Associations between the expression levels of MTA1 and VEGF-C and the clinicopathological parameters of patients with ESCC.

Associations between the expression levels of MTA1 and VEGF-C and patient clinical staging and lymph vessel density in ESCC

The high expression levels of MTA1 and VEGF-C proteins in various TNM stage ESCC tissue samples were compared using Kruskal-Wallis one-way analysis of variance, and the differences were statistically significant (P<0.05; Table III). In the group with high expression levels of MTA1, the micro-lymphatic density (LVD) was 15.784±3.874/high-power field (HPF), which was significantly different compared with in the group with low MTA1 expression levels (11.550±3.341/HPF; P<0.05). In the group with a high expression level of VEGF-C, LVD was 15.333±3.803/HPF, which was significantly different compared with a low expression level of VEGF-C in the group with low LVD (11.333±3.556/HPF; P<0.05).

Table III.
Associations between the expression levels of MTA1 and VEGF-C with clinical staging of ESCC.
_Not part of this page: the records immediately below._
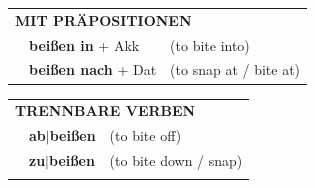 \documentclass[10pt,a4paper]{revtex4-2}
\begin{document}
\begin{verbbox}
   \vspace{10pt}

   \begin{tabular}{lll}
      \multicolumn{3}{l}{\textbf{MIT PRÄPOSITIONEN}}\\
& \textbf{beißen in} + Akk & (to bite into)\\
& \textbf{beißen nach} + Dat & (to snap at / bite at)\\
\end{tabular}
  \hfill
   \begin{tabular}{lll}
      \multicolumn{3}{l}{\textbf{TRENNBARE VERBEN}}\\
 & \textbf{ab$|$beißen} & (to bite off)\\
 & \textbf{zu$|$beißen} & (to bite down / snap)\\
\vspace{10pt}
  \end{tabular}

  \vspace{-5pt}

\end{verbbox}
\end{document}
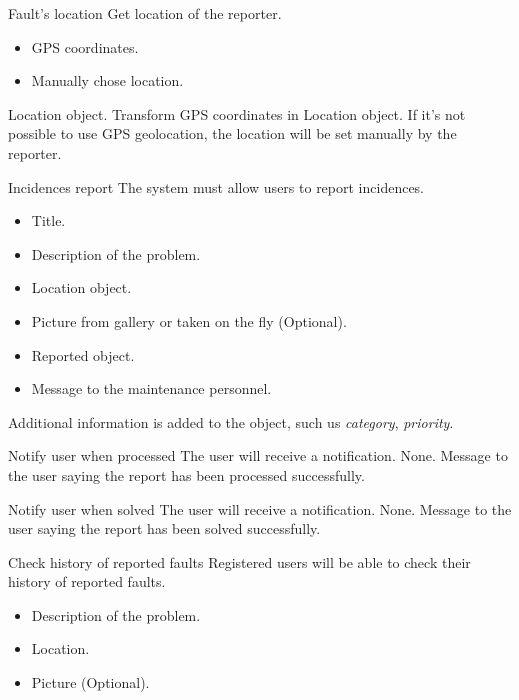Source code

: 
\begin{requirement}{Fault's location}
\reqdesc Get location of the reporter.
\reqin
\begin{itemize}
\item GPS coordinates.
\item Manually chose location.
\end{itemize}
\reqout Location object.
\reqsteps Transform GPS coordinates in Location object. If it's not possible to use GPS geolocation, the location will be set manually by the reporter.
\end{requirement}

\begin{requirement}{Incidences report}
\reqdesc The system must allow users to report incidences.
\reqin
\begin{itemize}
	\item Title.
	\item Description of the problem.
	\item Location object.
	\item Picture from gallery or taken on the fly (Optional).
\end{itemize}
\reqout

\begin{itemize}
	\item Reported object.
	\item Message to the maintenance personnel.
\end{itemize}
\reqsteps Additional information is added to the object, such us \textit{category}, \textit{priority}.
\end{requirement}

\begin{requirement}{Notify user when processed}
\reqdesc The user will receive a notification.
\reqin None.
\reqout Message to the user saying the report has been processed successfully.
\end{requirement}

\begin{requirement}{Notify user when solved}
\reqdesc The user will receive a notification.
\reqin None.
\reqout Message to the user saying the report has been solved successfully.
\end{requirement}

\begin{requirement}{Check history of reported faults}
\reqdesc Registered users will be able to check their history of reported faults.
\reqin
\begin{itemize}
	\item Description of the problem.
	\item Location.
	\item Picture (Optional).
\end{itemize}
\reqout
\reqsteps
\end{requirement}
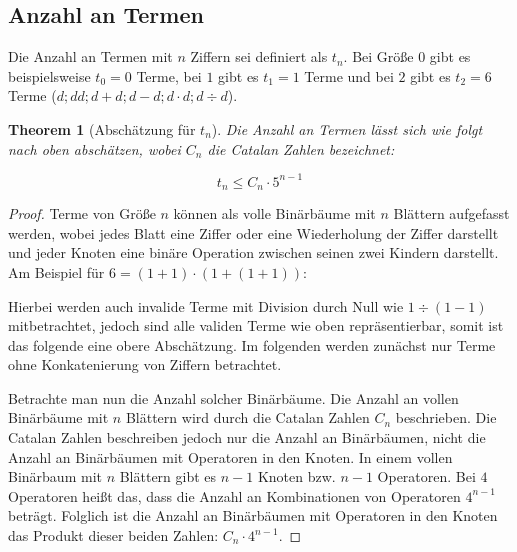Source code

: \documentclass{article}
\newtheorem{theorem}{Theorem}[section]
\theoremstyle{nonumberplain}
\newtheorem{proof}{Beweis}
\begin{document}
\subsection{Anzahl an Termen}

Die Anzahl an Termen mit \(n\) Ziffern sei definiert als \(t_n\).
Bei Größe \(0\) gibt es beispielsweise \(t_0 = 0\) Terme, bei \(1\) gibt es \(t_1 = 1\) Terme und bei \(2\) gibt es \(t_2 = 6\) Terme (\(d; dd; d+d; d-d; d \cdot d; d \div d\)).

\begin{theorem}[Abschätzung für \(t_n\)]\label{theorem:tn_bound}
    Die Anzahl an Termen lässt sich wie folgt nach oben abschätzen, wobei \(C_n\) die Catalan Zahlen bezeichnet:

    \[t_n \leq C_n \cdot 5^{n-1}\]
\end{theorem}
\begin{proof}
    Terme von Größe \(n\) können als volle Binärbäume mit \(n\) Blättern aufgefasst werden, wobei jedes Blatt eine Ziffer oder eine Wiederholung der Ziffer darstellt und jeder Knoten eine binäre Operation zwischen seinen zwei Kindern darstellt.
    Am Beispiel für \(6 = (1+1)\cdot(1+(1+1))\):
    \begin{center}
    \end{center}
    Hierbei werden auch invalide Terme mit Division durch Null wie \(1 \div (1-1)\) mitbetrachtet, jedoch sind alle validen Terme wie oben repräsentierbar, somit ist das folgende eine obere Abschätzung.
    Im folgenden werden zunächst nur Terme ohne Konkatenierung von Ziffern betrachtet.

    Betrachte man nun die Anzahl solcher Binärbäume.
    Die Anzahl an vollen Binärbäume mit \(n\) Blättern wird durch die Catalan Zahlen \(C_n\) beschrieben.
    Die Catalan Zahlen beschreiben jedoch nur die Anzahl an Binärbäumen, nicht die Anzahl an Binärbäumen mit Operatoren in den Knoten.
    In einem vollen Binärbaum mit \(n\) Blättern gibt es \(n-1\) Knoten bzw. \(n-1\) Operatoren.
    Bei \(4\) Operatoren heißt das, dass die Anzahl an Kombinationen von Operatoren \(4^{n-1}\) beträgt.
    Folglich ist die Anzahl an Binärbäumen mit Operatoren in den Knoten das Produkt dieser beiden Zahlen: \(C_n \cdot 4^{n-1}\).


\end{proof}
\end{document}
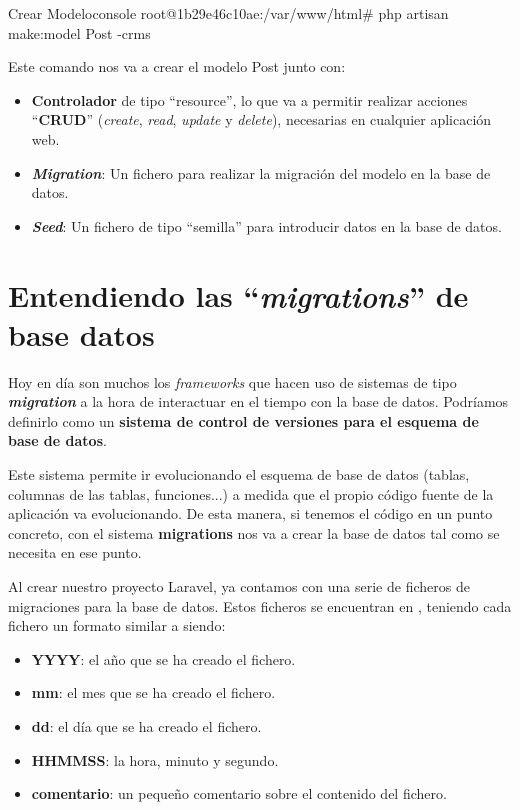\begin{mycode}{Crear Modelo}{console}{}
root@1b29e46c10ae:/var/www/html# php artisan make:model Post -crms
\end{mycode}

Este comando nos va a crear el modelo Post junto con:
\begin{itemize}
    \item \textbf{Controlador} de tipo “resource”, lo que va a permitir realizar acciones “\textbf{CRUD}” (\textit{create}, \textit{read}, \textit{update} y \textit{delete}), necesarias en cualquier aplicación web.
    \item \textbf{\textit{Migration}}: Un fichero para realizar la migración del modelo en la base de datos.
    \item \textbf{\textit{Seed}}: Un fichero de tipo “semilla” para introducir datos en la base de datos.
\end{itemize}

\chapter{Entendiendo las “\textit{migrations}” de base datos}

Hoy en día son muchos los \textit{frameworks} que hacen uso de sistemas de tipo \textbf{\textit{migration}} a la hora de interactuar en el tiempo con la base de datos. Podríamos definirlo como un \textbf{sistema de control de versiones para el esquema de base de datos}.

Este sistema permite ir evolucionando el esquema de base de datos (tablas, columnas de las tablas, funciones...) a medida que el propio código fuente de la aplicación va evolucionando. De esta manera, si tenemos el código en un punto concreto, con el sistema \textbf{migrations} nos va a crear la base de datos tal como se necesita en ese punto.

Al crear nuestro proyecto Laravel, ya contamos con una serie de ficheros de migraciones para la base de datos. Estos ficheros se encuentran en , teniendo cada fichero un formato similar a  siendo:

\begin{itemize}
    \item \textbf{YYYY}: el año que se ha creado el fichero.
    \item \textbf{mm}: el mes que se ha creado el fichero.
    \item \textbf{dd}: el día que se ha creado el fichero.
    \item \textbf{HHMMSS}: la hora, minuto y segundo.
    \item \textbf{comentario}: un pequeño comentario sobre el contenido del fichero.
\end{itemize}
Association between the protein expression levels of MTA1 and VEGF-C in ESCC

The protein expression levels of MTA1 and VEGF-C in ESCC were determined using Spearman's rank correlation test. The results revealed that they were positively correlated (r=0.512; P<0.000; Table IV).

Table IV.
Associations between the protein expression levels of MTA1 and VEGF-C in ESCC.

Discussion

Cases of esophageal cancer in China are typically ESCC, which is the fifth most common type of cancer in China and has an associated mortality rate ranked as the fourth highest among malignant types of cancer (3). ESCC may be spread in vivo via the direct invasion of surrounding tissues, including lymphatic metastasis, hematogenous metastasis and implantation metastasis (2). Invasion and metastasis remain important factors that affect the post-operative 5-year survival rate of patients with ESCC (1,2). The esophagus lacks the serosal layer and is rich in lymphatic drainage; therefore, ESCC may be transferred mainly via lymphatic metastasis in the early stages. Furthermore, investigating the factors that affect lymph angiogenesis in ESCC, as well as the molecular mechanisms underlying lymphatic metastasis, may have important clinical value for the diagnosis and treatment ESCC (15,16).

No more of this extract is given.